- **What you are asked to do**
In the material below, find every line containing the string "True" and return it.
========
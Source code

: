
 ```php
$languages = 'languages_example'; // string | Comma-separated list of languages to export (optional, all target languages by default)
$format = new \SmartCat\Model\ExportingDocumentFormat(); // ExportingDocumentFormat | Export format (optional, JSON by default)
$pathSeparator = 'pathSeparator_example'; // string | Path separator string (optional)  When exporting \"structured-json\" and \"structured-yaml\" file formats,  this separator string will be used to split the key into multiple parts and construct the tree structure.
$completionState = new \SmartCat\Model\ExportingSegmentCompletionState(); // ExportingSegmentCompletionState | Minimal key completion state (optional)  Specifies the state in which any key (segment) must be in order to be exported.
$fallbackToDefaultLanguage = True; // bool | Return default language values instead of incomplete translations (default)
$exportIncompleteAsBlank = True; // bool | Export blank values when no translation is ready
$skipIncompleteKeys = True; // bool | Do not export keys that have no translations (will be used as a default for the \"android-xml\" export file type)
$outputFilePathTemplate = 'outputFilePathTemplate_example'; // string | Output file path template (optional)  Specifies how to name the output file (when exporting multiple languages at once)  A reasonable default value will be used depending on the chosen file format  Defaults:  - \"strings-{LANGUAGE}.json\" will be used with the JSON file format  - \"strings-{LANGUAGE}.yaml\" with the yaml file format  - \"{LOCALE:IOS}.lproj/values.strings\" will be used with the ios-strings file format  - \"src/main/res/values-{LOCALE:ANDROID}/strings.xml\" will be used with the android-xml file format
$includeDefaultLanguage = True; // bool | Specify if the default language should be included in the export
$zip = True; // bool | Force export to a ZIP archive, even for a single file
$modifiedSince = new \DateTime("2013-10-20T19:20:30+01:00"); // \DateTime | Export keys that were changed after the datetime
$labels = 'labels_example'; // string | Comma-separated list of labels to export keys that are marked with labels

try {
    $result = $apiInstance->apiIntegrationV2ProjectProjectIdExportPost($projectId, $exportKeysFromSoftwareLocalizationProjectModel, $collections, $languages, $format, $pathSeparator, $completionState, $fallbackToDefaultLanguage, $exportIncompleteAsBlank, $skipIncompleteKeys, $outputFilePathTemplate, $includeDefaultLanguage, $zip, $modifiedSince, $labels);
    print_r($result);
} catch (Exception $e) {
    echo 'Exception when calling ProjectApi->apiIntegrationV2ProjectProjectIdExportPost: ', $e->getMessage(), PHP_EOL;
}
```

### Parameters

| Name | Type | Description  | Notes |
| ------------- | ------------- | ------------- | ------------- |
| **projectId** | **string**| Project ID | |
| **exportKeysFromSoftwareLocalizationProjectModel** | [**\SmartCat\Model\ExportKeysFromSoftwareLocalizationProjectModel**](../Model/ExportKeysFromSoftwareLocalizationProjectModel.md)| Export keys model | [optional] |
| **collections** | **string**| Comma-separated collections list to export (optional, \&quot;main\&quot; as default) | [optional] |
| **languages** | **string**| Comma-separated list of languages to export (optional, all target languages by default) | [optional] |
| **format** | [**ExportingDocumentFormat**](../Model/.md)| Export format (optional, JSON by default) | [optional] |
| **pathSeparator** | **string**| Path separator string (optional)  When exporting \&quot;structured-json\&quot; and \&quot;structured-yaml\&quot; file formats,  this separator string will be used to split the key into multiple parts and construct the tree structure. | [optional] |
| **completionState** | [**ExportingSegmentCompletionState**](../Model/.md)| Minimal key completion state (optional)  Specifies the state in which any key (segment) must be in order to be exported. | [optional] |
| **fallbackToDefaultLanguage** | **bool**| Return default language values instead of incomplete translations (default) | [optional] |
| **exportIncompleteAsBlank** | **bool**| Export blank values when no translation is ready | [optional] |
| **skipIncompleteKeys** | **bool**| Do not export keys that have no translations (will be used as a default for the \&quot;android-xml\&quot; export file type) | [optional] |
========
- **Response below**
$fallbackToDefaultLanguage = True; // bool | Return default language values instead of incomplete translations (default)
$exportIncompleteAsBlank = True; // bool | Export blank values when no translation is ready
$skipIncompleteKeys = True; // bool | Do not export keys that have no translations (will be used as a default for the \"android-xml\" export file type)
$includeDefaultLanguage = True; // bool | Specify if the default language should be included in the export
$zip = True; // bool | Force export to a ZIP archive, even for a single file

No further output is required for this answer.